First INS then DHS argued that she was removable, and the IJ agreed. The BIA affirmed and, in response to Carranza’s claim for § 212(c) relief, “noted that regulations limited eligibility for § 212(c) relief to aliens whose convictions were obtained by plea agreement prior to the enactment of IIRIRA.” Carranza, No. 11-60396, slip op. at 3. Relying on an earlier Fifth Circuit decision in Carranza’s case, this panel had no trouble moving past the question of whether her conviction after jury trial renders her ineligible; it doesn’t. As the panel put it, “we concluded in Carranza I [Carranza-De Salinas v. Gonzales, 477 F.3d 200 (5th Cir. 2007)] that, pursuant to Hernandez-Castillo [v. Moore], 436 F.3d 516 (5th Cir. 2006)], an alien who was convicted after a jury trial must ‘demonstrate actual, subjective reliance on the pre-IIRIRA state of the law to be eligible for relief from its retroactive application.” Carranza, No. 11-60396, slip op. at 4.
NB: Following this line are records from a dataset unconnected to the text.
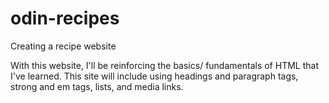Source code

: # odin-recipes
Creating a recipe website

With this website, I'll be reinforcing the basics/ 
fundamentals of HTML that I've learned. This site 
will include using headings and paragraph tags, 
strong and em tags, lists, and media links.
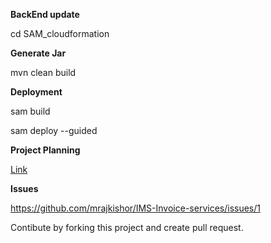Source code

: **BackEnd update**

cd SAM_cloudformation

**Generate Jar**

mvn clean build

**Deployment** 

sam build

sam deploy --guided


**Project Planning**

[Link](https://github.com/users/mrajkishor/projects/3/views/1?visibleFields=%5B%22Title%22%2C%22Status%22%2C%22Assignees%22%2C113380141%2C113380142%2C%22Linked+pull+requests%22%2C113380144%2C113380145%2C113380140%5D&sortedBy%5Bdirection%5D=&sortedBy%5BcolumnId%5D=
)

**Issues**

https://github.com/mrajkishor/IMS-Invoice-services/issues/1

Contibute by forking this project and create pull request.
Given that the IJ concluded that Carranza failed to show actual reliance and the BIA affirmed, this would have been an easy case had it not been for the “game-changer” that the Supreme Court announced in Vartelas v. Holder, 132 S. Ct. 1479 (2012), to borrow the court’s characterization.
According to the Fifth Circuit’s reading of Vartelas, “[t]he Court explained that ‘the essential inquiry’ in determining whether a statute applies retroactively, ‘is whether the new provision attaches new legal consequences to events completed before its enactment.’” Carranza, No. 11-60396, slip op. at 8 (quoting Vartelas, 132 S. Ct. at 1491. Furthermore, “the Vartelas Court emphasized that the Court has never required a showing of reliance to demonstrate that a statute applies retroactively.” Carranza, No. 11-60396, slip op. at 9-10 (discussing Vartelas, 132 S. Ct. at 1490). Instead, “the Court’s language indicates that it does not require a showing of actual, subjective reliance, but rather only a showing of ‘likelihood of reliance on prior law.’” Carranza, No. 11-60396, slip op. at 9-10 (discussing Vartelas, 132 S. Ct. at 1491).
This is a significant change that benefits noncitizens. Instead of having to show that they actually relied on § 212(c)’s existence to put off seeking relief from removal, as the Fifth Circuit had previously required, Carranza suggests a much lower standard: a “likelihood” that they relied on the existence of § 212(c) relief. Under this standard, Carranza, the court concluded, was entitled to move forward with her request for § 212(c) relief.